[[ Provided records, beginning ]]

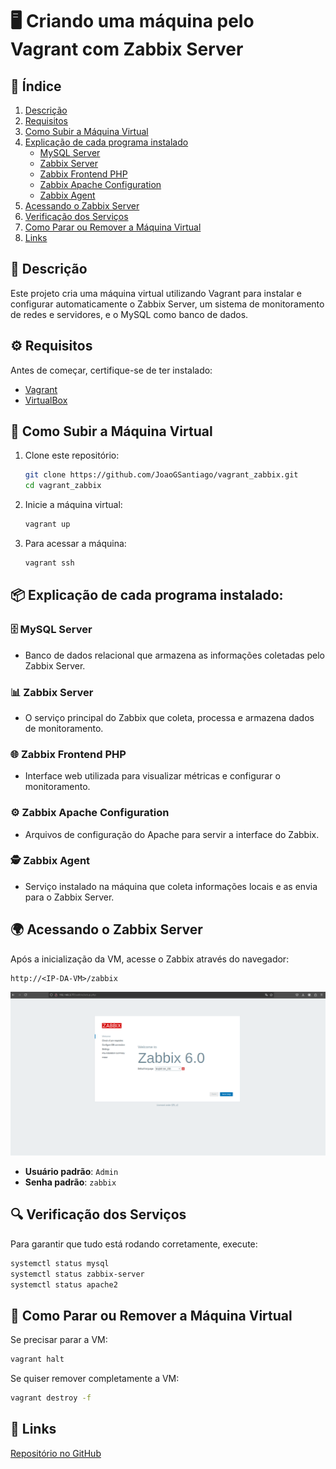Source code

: # 🖥️ Criando uma máquina pelo Vagrant com Zabbix Server

## 📑 Índice
1. [Descrição](#-descrição)
2. [Requisitos](#-requisitos)
3. [Como Subir a Máquina Virtual](#-como-subir-a-máquina-virtual)
4. [Explicação de cada programa instalado](#-explicação-de-cada-programa-instalado)
   - [MySQL Server](#-mysql-server)
   - [Zabbix Server](#-zabbix-server)
   - [Zabbix Frontend PHP](#-zabbix-frontend-php)
   - [Zabbix Apache Configuration](#-zabbix-apache-configuration)
   - [Zabbix Agent](#-zabbix-agent)
5. [Acessando o Zabbix Server](#-acessando-o-zabbix-server)
6. [Verificação dos Serviços](#-verificação-dos-serviços)
7. [Como Parar ou Remover a Máquina Virtual](#-como-parar-ou-remover-a-máquina-virtual)
8. [Links](#-links)

## 📝 Descrição
Este projeto cria uma máquina virtual utilizando Vagrant para instalar e configurar automaticamente o Zabbix Server, um sistema de monitoramento de redes e servidores, e o MySQL como banco de dados.

## ⚙️ Requisitos
Antes de começar, certifique-se de ter instalado:
- [Vagrant](https://www.vagrantup.com/downloads)
- [VirtualBox](https://www.virtualbox.org/)

## 🚀 Como Subir a Máquina Virtual
1. Clone este repositório:
   ```bash
   git clone https://github.com/JoaoGSantiago/vagrant_zabbix.git
   cd vagrant_zabbix
   ```
2. Inicie a máquina virtual:
   ```bash
   vagrant up
   ```
3. Para acessar a máquina:
   ```bash
   vagrant ssh
   ```

## 📦 Explicação de cada programa instalado:

### 🗄️ MySQL Server
- Banco de dados relacional que armazena as informações coletadas pelo Zabbix Server.

### 📊 Zabbix Server
- O serviço principal do Zabbix que coleta, processa e armazena dados de monitoramento.

### 🌐 Zabbix Frontend PHP
- Interface web utilizada para visualizar métricas e configurar o monitoramento.

### ⚙️ Zabbix Apache Configuration
- Arquivos de configuração do Apache para servir a interface do Zabbix.

### 🕵️ Zabbix Agent
- Serviço instalado na máquina que coleta informações locais e as envia para o Zabbix Server.

## 🌍 Acessando o Zabbix Server
Após a inicialização da VM, acesse o Zabbix através do navegador:
```
http://<IP-DA-VM>/zabbix
```
![Imagem da tela do Zabbix](./zabbix_tela.png)

- **Usuário padrão**: `Admin`
- **Senha padrão**: `zabbix`

## 🔍 Verificação dos Serviços
Para garantir que tudo está rodando corretamente, execute:
```bash
systemctl status mysql
systemctl status zabbix-server
systemctl status apache2
```

## 🛑 Como Parar ou Remover a Máquina Virtual
Se precisar parar a VM:
```bash
vagrant halt
```
Se quiser remover completamente a VM:
```bash
vagrant destroy -f
```

## 🔗 Links
[Repositório no GitHub](https://github.com/JoaoGSantiago/vagrant_zabbix/)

[[ Provided records, end ]]

The task: The records are to be returned word for word, without any of their pictures.

Written solution:
Source code

: # 🖥️ Criando uma máquina pelo Vagrant com Zabbix Server

## 📑 Índice
1. [Descrição](#-descrição)
2. [Requisitos](#-requisitos)
3. [Como Subir a Máquina Virtual](#-como-subir-a-máquina-virtual)
4. [Explicação de cada programa instalado](#-explicação-de-cada-programa-instalado)
   - [MySQL Server](#-mysql-server)
   - [Zabbix Server](#-zabbix-server)
   - [Zabbix Frontend PHP](#-zabbix-frontend-php)
   - [Zabbix Apache Configuration](#-zabbix-apache-configuration)
   - [Zabbix Agent](#-zabbix-agent)
5. [Acessando o Zabbix Server](#-acessando-o-zabbix-server)
6. [Verificação dos Serviços](#-verificação-dos-serviços)
7. [Como Parar ou Remover a Máquina Virtual](#-como-parar-ou-remover-a-máquina-virtual)
8. [Links](#-links)

## 📝 Descrição
Este projeto cria uma máquina virtual utilizando Vagrant para instalar e configurar automaticamente o Zabbix Server, um sistema de monitoramento de redes e servidores, e o MySQL como banco de dados.

## ⚙️ Requisitos
Antes de começar, certifique-se de ter instalado:
- [Vagrant](https://www.vagrantup.com/downloads)
- [VirtualBox](https://www.virtualbox.org/)

## 🚀 Como Subir a Máquina Virtual
1. Clone este repositório:
   ```bash
   git clone https://github.com/JoaoGSantiago/vagrant_zabbix.git
   cd vagrant_zabbix
   ```
2. Inicie a máquina virtual:
   ```bash
   vagrant up
   ```
3. Para acessar a máquina:
   ```bash
   vagrant ssh
   ```

## 📦 Explicação de cada programa instalado:

### 🗄️ MySQL Server
- Banco de dados relacional que armazena as informações coletadas pelo Zabbix Server.

### 📊 Zabbix Server
- O serviço principal do Zabbix que coleta, processa e armazena dados de monitoramento.

### 🌐 Zabbix Frontend PHP
- Interface web utilizada para visualizar métricas e configurar o monitoramento.

### ⚙️ Zabbix Apache Configuration
- Arquivos de configuração do Apache para servir a interface do Zabbix.

### 🕵️ Zabbix Agent
- Serviço instalado na máquina que coleta informações locais e as envia para o Zabbix Server.

## 🌍 Acessando o Zabbix Server
Após a inicialização da VM, acesse o Zabbix através do navegador:
```
http://<IP-DA-VM>/zabbix
```
![Imagem da tela do Zabbix](./zabbix_tela.png)

- **Usuário padrão**: `Admin`
- **Senha padrão**: `zabbix`

## 🔍 Verificação dos Serviços
Para garantir que tudo está rodando corretamente, execute:
```bash
systemctl status mysql
systemctl status zabbix-server
systemctl status apache2
```

## 🛑 Como Parar ou Remover a Máquina Virtual
Se precisar parar a VM:
```bash
vagrant halt
```
Se quiser remover completamente a VM:
```bash
vagrant destroy -f
```

## 🔗 Links
[Repositório no GitHub](https://github.com/JoaoGSantiago/vagrant_zabbix/)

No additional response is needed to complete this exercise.